October 23, 2017
Fast Facts
Bringing Business Up to Speed
Federal Issues

Senate passes key vote to proceed with tax reform; rejects sales tax deductibility measure from Sen. Cantwell

Tax reform took a major step forward last week when the U.S. Senate passed its budget, 51-49. The House is expected to pass the same budget. After a series of budget reconciliation agreements, the final deal moves Congress forward on a goal for the House Ways and Means Committee and the Senate Finance Committee to report out tax reform language by November 13.

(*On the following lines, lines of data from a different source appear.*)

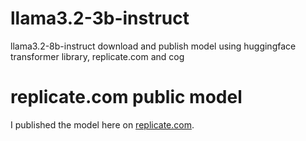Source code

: # llama3.2-3b-instruct
llama3.2-8b-instruct download and publish model using huggingface transformer library, replicate.com and cog

# replicate.com public model
I published the model here on [replicate.com](https://replicate.com/qubit999/llama3.2-3b-instruct).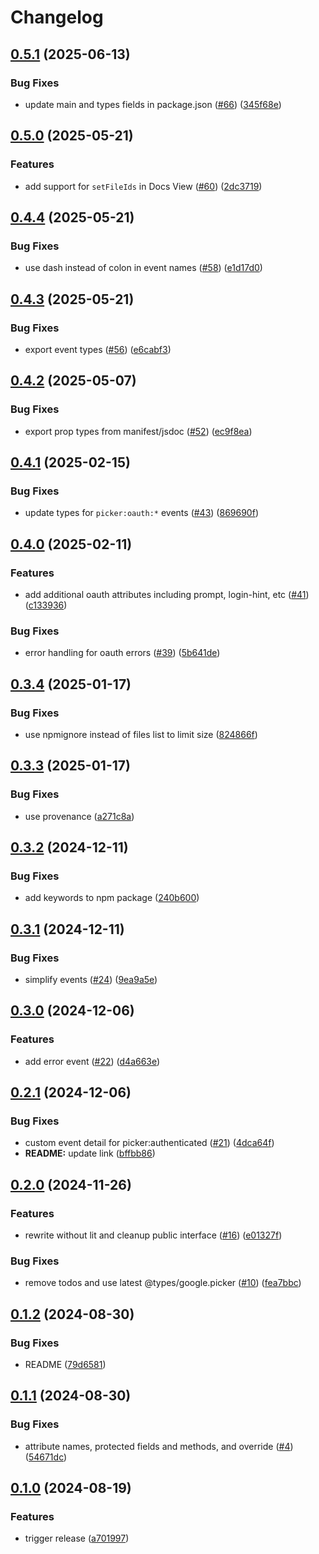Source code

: # Changelog

## [0.5.1](https://github.com/googleworkspace/drive-picker-element/compare/v0.5.0...v0.5.1) (2025-06-13)


### Bug Fixes

* update main and types fields in package.json ([#66](https://github.com/googleworkspace/drive-picker-element/issues/66)) ([345f68e](https://github.com/googleworkspace/drive-picker-element/commit/345f68e21038d9428b24b65b5e2ed5276e0e4a41))

## [0.5.0](https://github.com/googleworkspace/drive-picker-element/compare/v0.4.4...v0.5.0) (2025-05-21)


### Features

* add support for `setFileIds` in Docs View ([#60](https://github.com/googleworkspace/drive-picker-element/issues/60)) ([2dc3719](https://github.com/googleworkspace/drive-picker-element/commit/2dc37190edb28245de9aac7fa308c54bf53ce7fe))

## [0.4.4](https://github.com/googleworkspace/drive-picker-element/compare/v0.4.3...v0.4.4) (2025-05-21)


### Bug Fixes

* use dash instead of colon in event names ([#58](https://github.com/googleworkspace/drive-picker-element/issues/58)) ([e1d17d0](https://github.com/googleworkspace/drive-picker-element/commit/e1d17d02ba86b662bce0477a7a626b72d2f3bcc0))

## [0.4.3](https://github.com/googleworkspace/drive-picker-element/compare/v0.4.2...v0.4.3) (2025-05-21)


### Bug Fixes

* export event types ([#56](https://github.com/googleworkspace/drive-picker-element/issues/56)) ([e6cabf3](https://github.com/googleworkspace/drive-picker-element/commit/e6cabf3ac806b0523c0a1e3478a0932a6fa7e33a))

## [0.4.2](https://github.com/googleworkspace/drive-picker-element/compare/v0.4.1...v0.4.2) (2025-05-07)


### Bug Fixes

* export prop types from manifest/jsdoc ([#52](https://github.com/googleworkspace/drive-picker-element/issues/52)) ([ec9f8ea](https://github.com/googleworkspace/drive-picker-element/commit/ec9f8ea55ea3a101957f25604b1de993fc8bfb47))

## [0.4.1](https://github.com/googleworkspace/drive-picker-element/compare/v0.4.0...v0.4.1) (2025-02-15)


### Bug Fixes

* update types for `picker:oauth:*` events ([#43](https://github.com/googleworkspace/drive-picker-element/issues/43)) ([869690f](https://github.com/googleworkspace/drive-picker-element/commit/869690f518daf05e8def184f1746486781354b4f))

## [0.4.0](https://github.com/googleworkspace/drive-picker-element/compare/v0.3.4...v0.4.0) (2025-02-11)


### Features

* add additional oauth attributes including prompt, login-hint, etc ([#41](https://github.com/googleworkspace/drive-picker-element/issues/41)) ([c133936](https://github.com/googleworkspace/drive-picker-element/commit/c133936b5b0de9bc9ebaebb9a945d1513b767690))


### Bug Fixes

* error handling for oauth errors ([#39](https://github.com/googleworkspace/drive-picker-element/issues/39)) ([5b641de](https://github.com/googleworkspace/drive-picker-element/commit/5b641dea41e5dd788c7205237c7b1cc3d233e905))

## [0.3.4](https://github.com/googleworkspace/drive-picker-element/compare/v0.3.3...v0.3.4) (2025-01-17)


### Bug Fixes

* use npmignore instead of files list to limit size ([824866f](https://github.com/googleworkspace/drive-picker-element/commit/824866f19e1c56f056fa58e5cfe3a76488573696))

## [0.3.3](https://github.com/googleworkspace/drive-picker-element/compare/v0.3.2...v0.3.3) (2025-01-17)


### Bug Fixes

* use provenance ([a271c8a](https://github.com/googleworkspace/drive-picker-element/commit/a271c8aa519db3f11659c8172faf6650a81d271b))

## [0.3.2](https://github.com/googleworkspace/drive-picker-element/compare/v0.3.1...v0.3.2) (2024-12-11)


### Bug Fixes

* add keywords to npm package ([240b600](https://github.com/googleworkspace/drive-picker-element/commit/240b60035f2996bd4097f723566812a0a77f6fe7))

## [0.3.1](https://github.com/googleworkspace/drive-picker-element/compare/v0.3.0...v0.3.1) (2024-12-11)


### Bug Fixes

* simplify events ([#24](https://github.com/googleworkspace/drive-picker-element/issues/24)) ([9ea9a5e](https://github.com/googleworkspace/drive-picker-element/commit/9ea9a5e1d7387e763ebd98e17c2383ace9827eca))

## [0.3.0](https://github.com/googleworkspace/drive-picker-element/compare/v0.2.1...v0.3.0) (2024-12-06)


### Features

* add error event ([#22](https://github.com/googleworkspace/drive-picker-element/issues/22)) ([d4a663e](https://github.com/googleworkspace/drive-picker-element/commit/d4a663e90855a44126a8b8804c28334aa3d343da))

## [0.2.1](https://github.com/googleworkspace/drive-picker-element/compare/v0.2.0...v0.2.1) (2024-12-06)


### Bug Fixes

* custom event detail for picker:authenticated ([#21](https://github.com/googleworkspace/drive-picker-element/issues/21)) ([4dca64f](https://github.com/googleworkspace/drive-picker-element/commit/4dca64f3e5355d498ac43408225ec88b4e645d9a))
* **README:** update link ([bffbb86](https://github.com/googleworkspace/drive-picker-element/commit/bffbb867615d6a4ecef70dffc916d80e5319b0aa))

## [0.2.0](https://github.com/googleworkspace/drive-picker-element/compare/v0.1.2...v0.2.0) (2024-11-26)


### Features

* rewrite without lit and cleanup public interface ([#16](https://github.com/googleworkspace/drive-picker-element/issues/16)) ([e01327f](https://github.com/googleworkspace/drive-picker-element/commit/e01327f938d648e97c468e9ff3dcc81968283dd6))


### Bug Fixes

* remove todos and use latest @types/google.picker ([#10](https://github.com/googleworkspace/drive-picker-element/issues/10)) ([fea7bbc](https://github.com/googleworkspace/drive-picker-element/commit/fea7bbcc118f1f1fe3a890243778609521860142))

## [0.1.2](https://github.com/googleworkspace/drive-picker-element/compare/v0.1.1...v0.1.2) (2024-08-30)


### Bug Fixes

* README ([79d6581](https://github.com/googleworkspace/drive-picker-element/commit/79d6581684ef05c643be993b5121fe290d07493c))

## [0.1.1](https://github.com/googleworkspace/drive-picker-element/compare/v0.1.0...v0.1.1) (2024-08-30)


### Bug Fixes

* attribute names, protected fields and methods, and override ([#4](https://github.com/googleworkspace/drive-picker-element/issues/4)) ([54671dc](https://github.com/googleworkspace/drive-picker-element/commit/54671dc2a4765b8ddd276d2094d1a4404214a717))

## [0.1.0](https://github.com/googleworkspace/drive-picker-element/compare/v0.0.0...v0.1.0) (2024-08-19)


### Features

* trigger release ([a701997](https://github.com/googleworkspace/drive-picker-element/commit/a701997332141cf446b7c4eda553f0bca6ab028d))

Negotiations last week included several tax-related messaging amendments, including those aimed at inversions and offshore tax avoidance, carried interest, striking the reconciliation instructions (Wyden), keeping progressivity in the code, tax cuts for the wealthy, and more.

A Democratic amendment offered by Sen. Maria Cantwell, D-Wash., to protect the state and local tax deduction was defeated by a vote of 47-52,

Senate approval, and assumed House approval, of this budget with its tax reform reconciliation instructions paves the way for tax reform that is more partisan than bipartisan. The Democratic amendments to the budget last week signal Democratic concerns and the expectation is that there will be similar attempted amendments raised as the process continues.

Contact Amy Anderson, AWB government affairs director for federal issues, to learn more.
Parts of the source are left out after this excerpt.